[Items listed in a dataset]
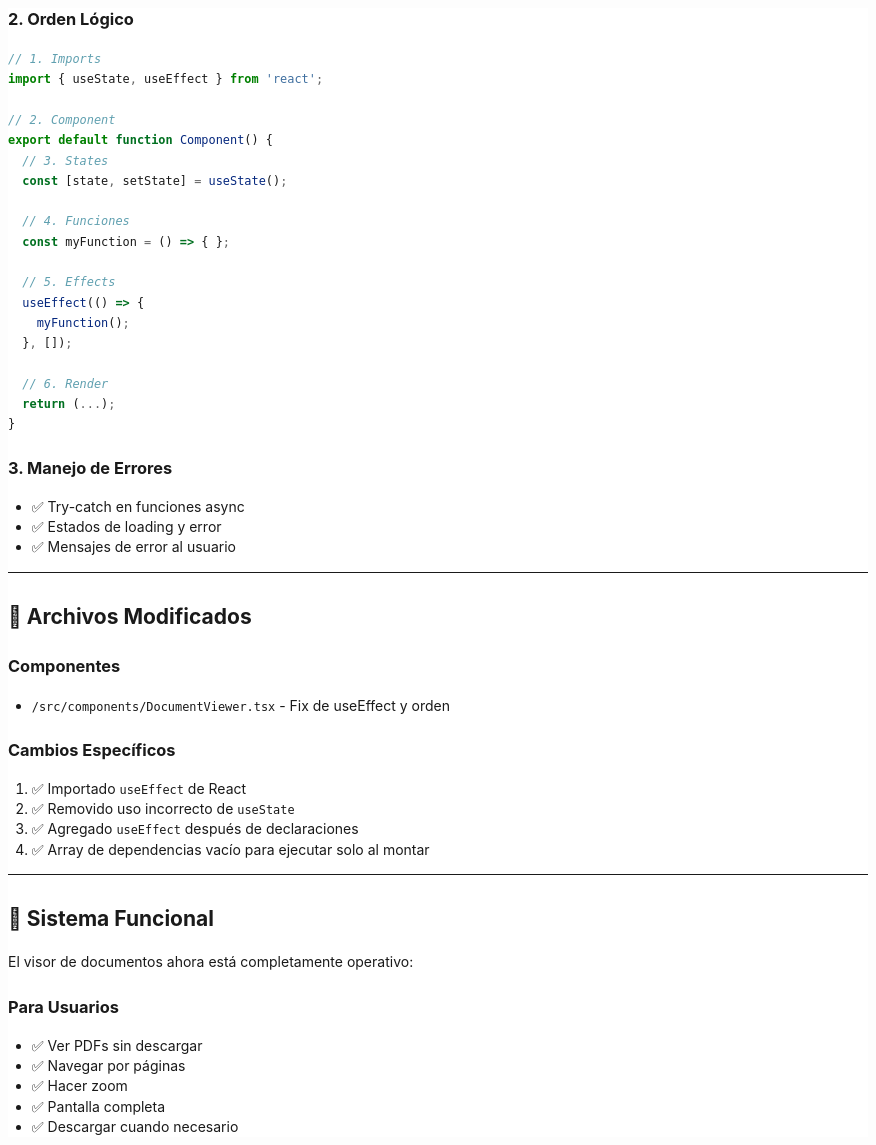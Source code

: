 ### 2. Orden Lógico
```typescript
// 1. Imports
import { useState, useEffect } from 'react';

// 2. Component
export default function Component() {
  // 3. States
  const [state, setState] = useState();

  // 4. Funciones
  const myFunction = () => { };

  // 5. Effects
  useEffect(() => {
    myFunction();
  }, []);

  // 6. Render
  return (...);
}
```

### 3. Manejo de Errores
- ✅ Try-catch en funciones async
- ✅ Estados de loading y error
- ✅ Mensajes de error al usuario

---

## 📁 Archivos Modificados

### Componentes
- `/src/components/DocumentViewer.tsx` - Fix de useEffect y orden

### Cambios Específicos
1. ✅ Importado `useEffect` de React
2. ✅ Removido uso incorrecto de `useState`
3. ✅ Agregado `useEffect` después de declaraciones
4. ✅ Array de dependencias vacío para ejecutar solo al montar

---

## 🚀 Sistema Funcional

El visor de documentos ahora está completamente operativo:

### Para Usuarios
- ✅ Ver PDFs sin descargar
- ✅ Navegar por páginas
- ✅ Hacer zoom
- ✅ Pantalla completa
- ✅ Descargar cuando necesario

__What needs to be done__: The "4. ✅ Array de" line through the last line above: set these down exactly and add nothing else.

__Output for this exercise__:
4. ✅ Array de dependencias vacío para ejecutar solo al montar

---

## 🚀 Sistema Funcional

El visor de documentos ahora está completamente operativo:

### Para Usuarios
- ✅ Ver PDFs sin descargar
- ✅ Navegar por páginas
- ✅ Hacer zoom
- ✅ Pantalla completa
- ✅ Descargar cuando necesario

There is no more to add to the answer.